This Ep is as good as Death Sentence were short-lived. Basically, and I say this in a non-hyperbolic fashion for once, "Death and pure distruction" is one of the very best record of the UK82 genre.
Now that I have everyone's attention, let's dissect this unsung English punk-rock wonder. Death Sentence could be assumed to be from the North of England, where aubergines are not to be taken for granted (or so I have heard). More seriously, I initially thought they were from the Leeds area since this Ep was recorded in a Leeds studio. Besides, "Death and pure distruction" was released by a label called "Beat the system!!" whose field of expertise was punk-rock from Northern England (The Fits, Antisocial, Uproar, One Way System) and Scotland (External Menace, Chaotic Youth), and in fact, there is one compilation Lp creatively entitled "Total anarchy" that includes all the aforementioned bands. But I was all wrong, since Death Sentence were from Northampton. Oh well, there's still "North" in the town's name...

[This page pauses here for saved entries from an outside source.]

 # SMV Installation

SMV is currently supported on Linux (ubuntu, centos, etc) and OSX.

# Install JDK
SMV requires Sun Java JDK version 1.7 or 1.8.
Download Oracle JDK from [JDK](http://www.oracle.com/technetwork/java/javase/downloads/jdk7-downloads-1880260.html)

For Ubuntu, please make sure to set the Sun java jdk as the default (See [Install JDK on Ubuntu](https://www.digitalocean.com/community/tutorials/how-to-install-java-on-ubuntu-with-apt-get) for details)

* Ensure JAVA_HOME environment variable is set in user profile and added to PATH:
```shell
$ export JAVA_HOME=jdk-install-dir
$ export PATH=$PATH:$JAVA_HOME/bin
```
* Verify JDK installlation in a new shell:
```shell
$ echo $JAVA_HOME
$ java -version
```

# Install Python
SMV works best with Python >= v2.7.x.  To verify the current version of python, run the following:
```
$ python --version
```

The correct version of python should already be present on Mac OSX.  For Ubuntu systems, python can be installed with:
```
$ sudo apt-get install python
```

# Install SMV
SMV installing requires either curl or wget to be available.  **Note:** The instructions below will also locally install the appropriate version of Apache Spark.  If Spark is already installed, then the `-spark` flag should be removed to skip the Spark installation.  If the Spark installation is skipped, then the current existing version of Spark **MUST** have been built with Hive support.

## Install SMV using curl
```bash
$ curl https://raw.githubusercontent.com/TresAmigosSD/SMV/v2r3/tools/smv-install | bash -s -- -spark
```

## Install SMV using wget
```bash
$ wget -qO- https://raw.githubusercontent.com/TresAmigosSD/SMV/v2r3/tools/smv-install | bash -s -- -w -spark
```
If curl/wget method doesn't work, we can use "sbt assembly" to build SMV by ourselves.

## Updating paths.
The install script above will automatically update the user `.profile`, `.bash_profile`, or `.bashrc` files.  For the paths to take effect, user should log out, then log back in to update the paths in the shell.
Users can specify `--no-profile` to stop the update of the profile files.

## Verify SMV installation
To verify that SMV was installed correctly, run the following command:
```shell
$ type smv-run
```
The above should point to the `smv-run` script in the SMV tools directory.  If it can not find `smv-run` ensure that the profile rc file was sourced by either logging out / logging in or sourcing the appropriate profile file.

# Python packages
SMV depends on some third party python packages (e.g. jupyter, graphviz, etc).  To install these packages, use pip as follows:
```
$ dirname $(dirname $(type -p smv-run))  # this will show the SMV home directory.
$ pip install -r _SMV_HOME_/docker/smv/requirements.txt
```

But back to Death Sentence. This Ep is their sole vinyl appearance and it was released in 1982. As you can see from the cover and backcover, the band had little graphic skills. Like countless other English punk-rock bands of the 80's, you have a picture of the boys in a working-class environment, not posing before a brick wall this time but right in the middle of a construction site. Funnily enough, the two on the left of the cover stare epically on their right side while the two on the right just smile at the camera. Ahhhhh... the golden days of youth. On the backcover you have a lot of pictures of the lads rocking out during the recording session. To be fair, you can't really discern that well their faces at times because they are small black and white pictures with black writing on it. But regardless, this record looks so amateurishly punk that before you even listen to it you know you will be in for a proper slice of vintage punk-rock. And when you have actually played it, you realize that proper punk-rock is an understatement: this Ep absolutely rules.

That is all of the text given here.